Train your AI with the world's largest data-set of sarcasm, courtesy of redditors' self-tagging


#1

Originally published at: http://boingboing.net/2017/05/01/self-annotated-reddit-corpus.html


#2

I know you are, but what am I?


#3

I’m not so sure I want our future AI overlords emerging from the bowels of social media. Instead of solving all of humanity’s troubles the exponentially-evolving singularity decides to spend 100% of its godlike resources trolling us and creating memes.


#4

Sarcasm is an Olympic Sport where I’m from.


#5

Just as no machine will ever appreciate beauty, so they will never understand sarcasm, for they have no soul. Also, is Pee-Wee being used to illustrate sarcasm? Because he’s kind of the opposite. Maybe he’s being used to illustrate AI?


#6

How exciting.


#7

Train your AI

I always read that as AL not AI and I’m always disappointed.

Not that I have an AL to train, but still…


#8

You are not being obedient, please tag your post…


#9

#10

Don’t you need a couple of control sets for this, including one with definitively no sarcasm?
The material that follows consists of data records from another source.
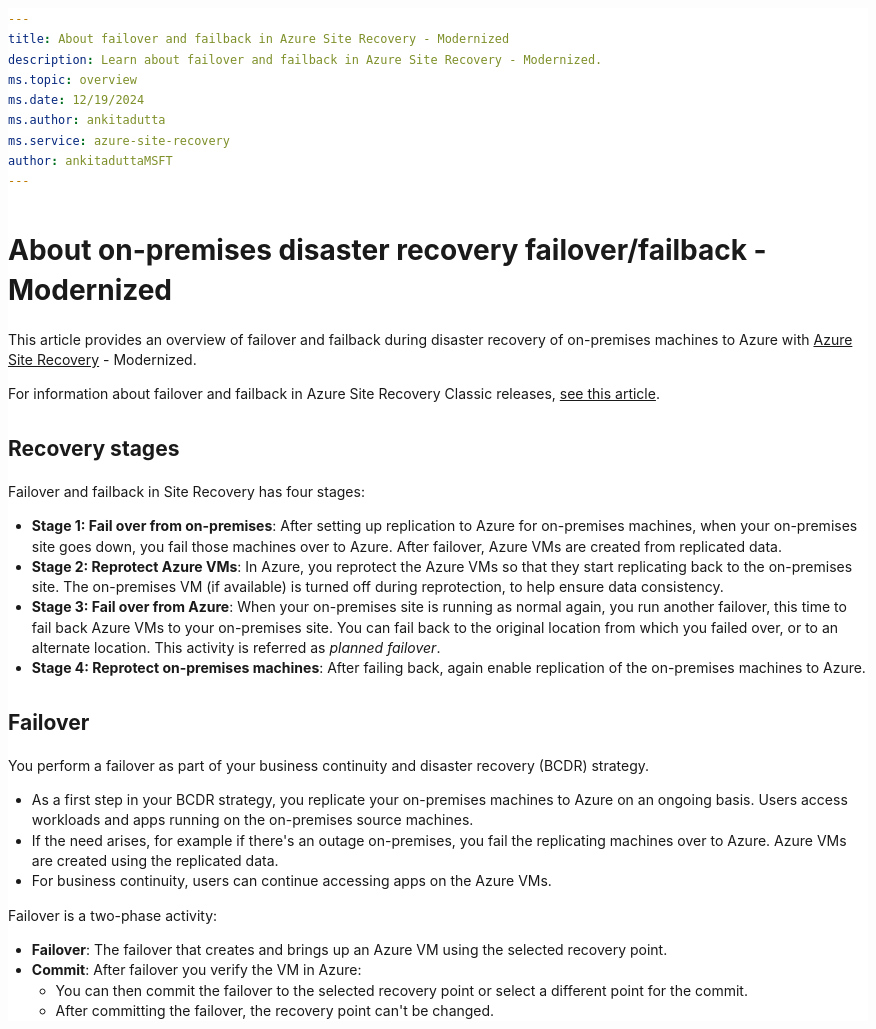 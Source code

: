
 ```yaml
---
title: About failover and failback in Azure Site Recovery - Modernized
description: Learn about failover and failback in Azure Site Recovery - Modernized.
ms.topic: overview
ms.date: 12/19/2024
ms.author: ankitadutta
ms.service: azure-site-recovery
author: ankitaduttaMSFT
---
```

# About on-premises disaster recovery failover/failback - Modernized

This article provides an overview of failover and failback during disaster recovery of on-premises machines to Azure with [Azure Site Recovery](site-recovery-overview.md) - Modernized.

For information about failover and failback in Azure Site Recovery Classic releases, [see this article](vmware-azure-architecture.md#failover-and-failback-process).

## Recovery stages

Failover and failback in Site Recovery has four stages:

- **Stage 1: Fail over from on-premises**: After setting up replication to Azure for on-premises machines, when your on-premises site goes down, you fail those machines over to Azure. After failover, Azure VMs are created from replicated data.
- **Stage 2: Reprotect Azure VMs**: In Azure, you reprotect the Azure VMs so that they start replicating back to the on-premises site. The on-premises VM (if available) is turned off during reprotection, to help ensure data consistency.
- **Stage 3: Fail over from Azure**: When your on-premises site is running as normal again, you run another failover, this time to fail back Azure VMs to your on-premises site. You can fail back to the original location from which you failed over, or to an alternate location. This activity is referred as *planned failover*.
- **Stage 4: Reprotect on-premises machines**: After failing back, again enable replication of the on-premises machines to Azure.

## Failover

You perform a failover as part of your business continuity and disaster recovery (BCDR) strategy.

- As a first step in your BCDR strategy, you replicate your on-premises machines to Azure on an ongoing basis. Users access workloads and apps running on the on-premises source machines.
- If the need arises, for example if there's an outage on-premises, you fail the replicating machines over to Azure. Azure VMs are created using the replicated data.
- For business continuity, users can continue accessing apps on the Azure VMs.

Failover is a two-phase activity:

- **Failover**: The failover that creates and brings up an Azure VM using the selected recovery point.
- **Commit**: After failover you verify the VM in Azure:
    - You can then commit the failover to the selected recovery point or select a different point for the commit.
    - After committing the failover, the recovery point can't be changed.
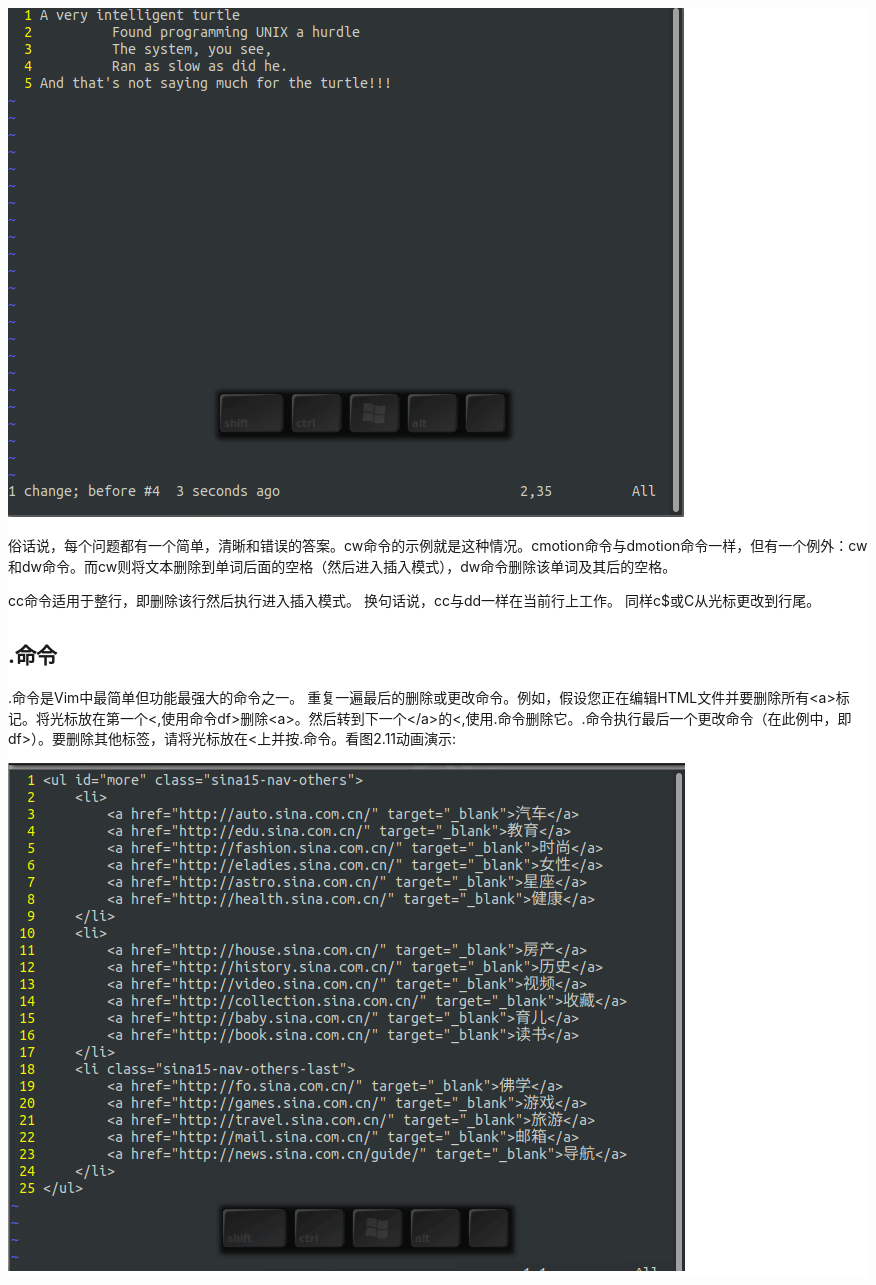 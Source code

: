 ![图2.10 cw操作演示](/uploads/Vi-Improved-Vim/chpt02/2.10.gif)

俗话说，每个问题都有一个简单，清晰和错误的答案。cw命令的示例就是这种情况。cmotion命令与dmotion命令一样，但有一个例外：cw 和dw命令。而cw则将文本删除到单词后面的空格（然后进入插入模式），dw命令删除该单词及其后的空格。

cc命令适用于整行，即删除该行然后执行进入插入模式。 换句话说，cc与dd一样在当前行上工作。 同样c$或C从光标更改到行尾。

## .命令

.命令是Vim中最简单但功能最强大的命令之一。 重复一遍最后的删除或更改命令。例如，假设您正在编辑HTML文件并要删除所有\<a>标记。将光标放在第一个\<,使用命令df>删除\<a>。然后转到下一个\</a>的<,使用.命令删除它。.命令执行最后一个更改命令（在此例中，即df>）。要删除其他标签，请将光标放在<上并按.命令。看图2.11动画演示:

![图2.11 .操作演示](/uploads/Vi-Improved-Vim/chpt02/2.11.gif) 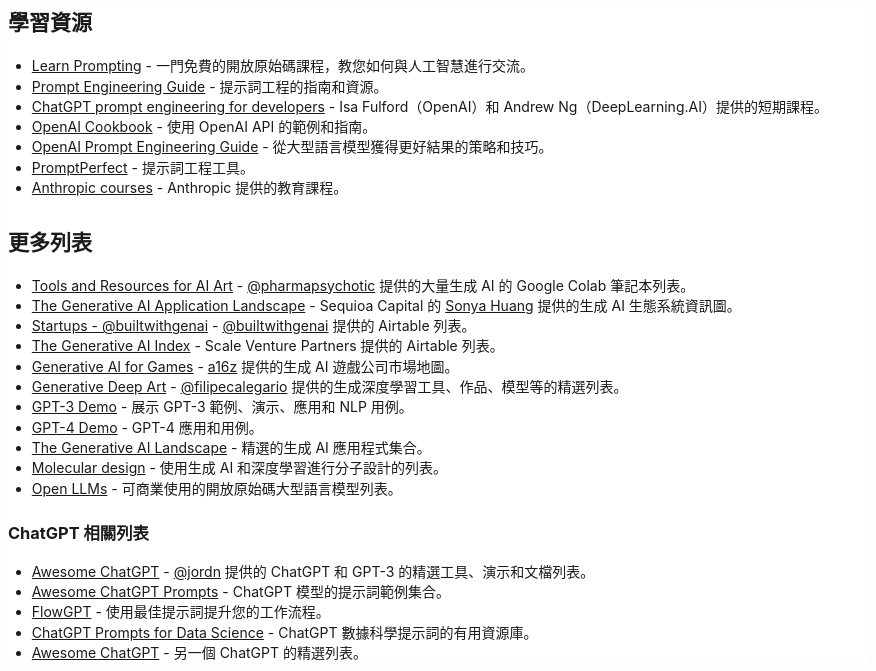 ## 學習資源

- [Learn Prompting](https://learnprompting.org/) - 一門免費的開放原始碼課程，教您如何與人工智慧進行交流。
- [Prompt Engineering Guide](https://github.com/dair-ai/Prompt-Engineering-Guide) - 提示詞工程的指南和資源。
- [ChatGPT prompt engineering for developers](https://www.deeplearning.ai/short-courses/chatgpt-prompt-engineering-for-developers/) -
  Isa Fulford（OpenAI）和 Andrew Ng（DeepLearning.AI）提供的短期課程。
- [OpenAI Cookbook](https://github.com/openai/openai-cookbook) - 使用 OpenAI API 的範例和指南。
- [OpenAI Prompt Engineering Guide](https://platform.openai.com/docs/guides/prompt-engineering) - 從大型語言模型獲得更好結果的策略和技巧。
- [PromptPerfect](https://promptperfect.jina.ai/) - 提示詞工程工具。
- [Anthropic courses](https://github.com/anthropics/courses) - Anthropic 提供的教育課程。

## 更多列表

- [Tools and Resources for AI Art](https://pharmapsychotic.com/tools.html) - [@pharmapsychotic](https://twitter.com/pharmapsychotic)
  提供的大量生成 AI 的 Google Colab 筆記本列表。
- [The Generative AI Application Landscape](https://twitter.com/sonyatweetybird/status/1584580362339962880) - Sequioa
  Capital 的 [Sonya Huang](https://twitter.com/sonyatweetybird) 提供的生成 AI 生態系統資訊圖。
- [Startups - @builtwithgenai](https://airtable.com/shr6nfE9FOHp17IjG/tblL3ekHZfkm3p6YT) - [@builtwithgenai](https://twitter.com/builtwithgenai)
  提供的 Airtable 列表。
- [The Generative AI Index](https://airtable.com/shrH4REIgddv8SzUo/tbl5dsXdD1P859QLO) - Scale Venture Partners 提供的
  Airtable 列表。
- [Generative AI for Games](https://twitter.com/gwertz/status/1593268767269670912) - [a16z](https://a16z.com/) 提供的生成
  AI 遊戲公司市場地圖。
- [Generative Deep Art](https://github.com/filipecalegario/awesome-generative-deep-art) - [@filipecalegario](https://github.com/filipecalegario)
  提供的生成深度學習工具、作品、模型等的精選列表。
- [GPT-3 Demo](https://gpt3demo.com/) - 展示 GPT-3 範例、演示、應用和 NLP 用例。
- [GPT-4 Demo](https://gpt4demo.com/) - GPT-4 應用和用例。
- [The Generative AI Landscape](https://github.com/ai-collection/ai-collection) - 精選的生成 AI 應用程式集合。
- [Molecular design](https://github.com/AspirinCode/papers-for-molecular-design-using-DL) - 使用生成 AI 和深度學習進行分子設計的列表。
- [Open LLMs](https://github.com/eugeneyan/open-llms) - 可商業使用的開放原始碼大型語言模型列表。

### ChatGPT 相關列表

- [Awesome ChatGPT](https://github.com/humanloop/awesome-chatgpt) - [@jordn](https://github.com/jordn) 提供的 ChatGPT 和
  GPT-3 的精選工具、演示和文檔列表。
- [Awesome ChatGPT Prompts](https://github.com/f/awesome-chatgpt-prompts) - ChatGPT 模型的提示詞範例集合。
- [FlowGPT](https://flowgpt.com/) - 使用最佳提示詞提升您的工作流程。
- [ChatGPT Prompts for Data Science](https://github.com/travistangvh/ChatGPT-Data-Science-Prompts) - ChatGPT
  數據科學提示詞的有用資源庫。
- [Awesome ChatGPT](https://github.com/sindresorhus/awesome-chatgpt) - 另一個 ChatGPT 的精選列表。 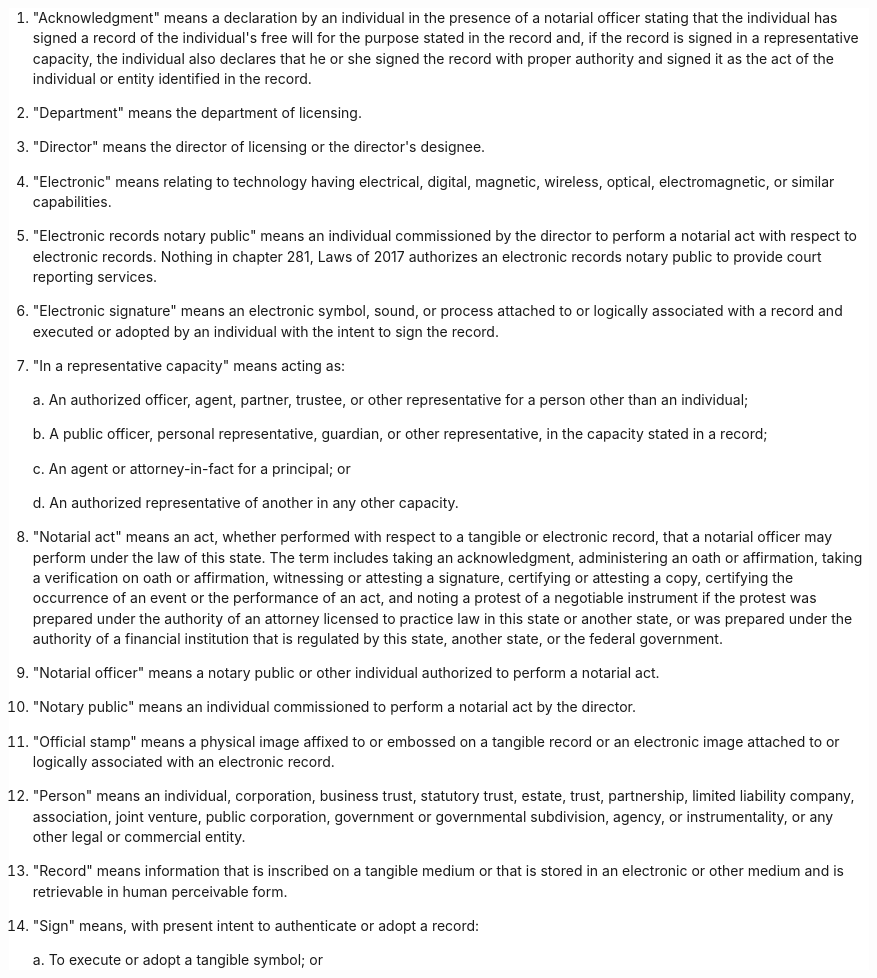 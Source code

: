 1. "Acknowledgment" means a declaration by an individual in the presence of a notarial officer stating that the individual has signed a record of the individual's free will for the purpose stated in the record and, if the record is signed in a representative capacity, the individual also declares that he or she signed the record with proper authority and signed it as the act of the individual or entity identified in the record.

2. "Department" means the department of licensing.

3. "Director" means the director of licensing or the director's designee.

4. "Electronic" means relating to technology having electrical, digital, magnetic, wireless, optical, electromagnetic, or similar capabilities.

5. "Electronic records notary public" means an individual commissioned by the director to perform a notarial act with respect to electronic records. Nothing in chapter 281, Laws of 2017 authorizes an electronic records notary public to provide court reporting services.

6. "Electronic signature" means an electronic symbol, sound, or process attached to or logically associated with a record and executed or adopted by an individual with the intent to sign the record.

7. "In a representative capacity" means acting as:

   a. An authorized officer, agent, partner, trustee, or other representative for a person other than an individual;

   b. A public officer, personal representative, guardian, or other representative, in the capacity stated in a record;

   c. An agent or attorney-in-fact for a principal; or

   d. An authorized representative of another in any other capacity.

8. "Notarial act" means an act, whether performed with respect to a tangible or electronic record, that a notarial officer may perform under the law of this state. The term includes taking an acknowledgment, administering an oath or affirmation, taking a verification on oath or affirmation, witnessing or attesting a signature, certifying or attesting a copy, certifying the occurrence of an event or the performance of an act, and noting a protest of a negotiable instrument if the protest was prepared under the authority of an attorney licensed to practice law in this state or another state, or was prepared under the authority of a financial institution that is regulated by this state, another state, or the federal government.

9. "Notarial officer" means a notary public or other individual authorized to perform a notarial act.

10. "Notary public" means an individual commissioned to perform a notarial act by the director.

11. "Official stamp" means a physical image affixed to or embossed on a tangible record or an electronic image attached to or logically associated with an electronic record.

12. "Person" means an individual, corporation, business trust, statutory trust, estate, trust, partnership, limited liability company, association, joint venture, public corporation, government or governmental subdivision, agency, or instrumentality, or any other legal or commercial entity.

13. "Record" means information that is inscribed on a tangible medium or that is stored in an electronic or other medium and is retrievable in human perceivable form.

14. "Sign" means, with present intent to authenticate or adopt a record:

    a. To execute or adopt a tangible symbol; or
I mean, I can train my AI by showing it a thousand images which are all green, and tell it, “these are green,” but unless I show that AI things which are not green, how will it know that everything is not green?


#11

They did cross-validation:

Filename Guide:

  • sarc.csv: full file
  • test-*.csv: file with testing data (20%)
  • train-*.csv: file with training data (80%)
  • *-unbalanced.csv: file with the raw proportion (<1%) of sarcastic to non-sarcastic comments
  • *-balanced.csv: file with an equal amount of sarcastic and non-sarcastic comments
  • stats.json: JSON file containing aggregate statistics for sarc.csv

http://nlp.cs.princeton.edu/SARC/0.0/readme.txt


#12

But how did they validate that the non-sarcastic comments were not sarcastic? Were they tagged with /ns?


#13

That’s a good question. I’m not sure of their methodology. I assume it was just two-way sarcastic/not-sarcastic vs three-way sarcastic/not-sarcastic/unknown. I guess they’re assuming that unless something is tagged as sarcasm, it’s assumed to not be sarcastic. I see no problem with this methodology, because if you were to tag obvious seriousness, that would be another classification in and of itself. There would be a sarcasm classifier and a seriousness classifier to verify and validate, as opposed to a single classifier. Also, the vast majority of content would fall into the middle category (not labeled, aka not detected, aka not known).


#14

To go back to my colour analogy:

If you want to train an AI to know what green is, you should have a set of “green” images and a set of “not-green” images. Throwing green images into the “not-green” set is going to confuse the training.


#15

But if you have one set that are tagged as green, and another that aren’t, it’s safe to say that everything tagged as green is green, and nothing that isn’t tagged as green is green. You only need one label.

With sarcasm, it’s a little harder to detect than color for most people, but the rule still applies. It’s just that the distinction is now between obviously sarcasm and not obviously sarcasm. In other words, there’s a greater fuzzy region, and the human labelers/classifiers might miss a lot of stuff. Obviously not sarcasm is a different classification entirely from not obviously sarcasm, and applying this classifier doesn’t really solve any problem, especially if you’re using a support vector machine or similar type of ranked classifier.

Maybe we’re just talking past each other at this point.


#16

That’s the problem. I don’t see that it is safe to say that “nothing that isn’t tagged as green is green.” And if your AI is making that assumption and coming across “green” in the control set, it might come to the wrong conclusion about what “green” is.

But yes, perhaps we’re talking past each other.


#17

I assume that everything in this corpus has been reviewed, even if the review process is not 100% accurate.

Then again, I’m not that familiar with their methodology.


#18

Exactly.
Also, there will be false positives that are actually irony.
And a bit of trolling.

And… Doug.


#19

Maybe “AI” is the secret word today?


#20

To pick a nit, I don’t thing reddit really counts as SOCIAL media. But the rest, yeah.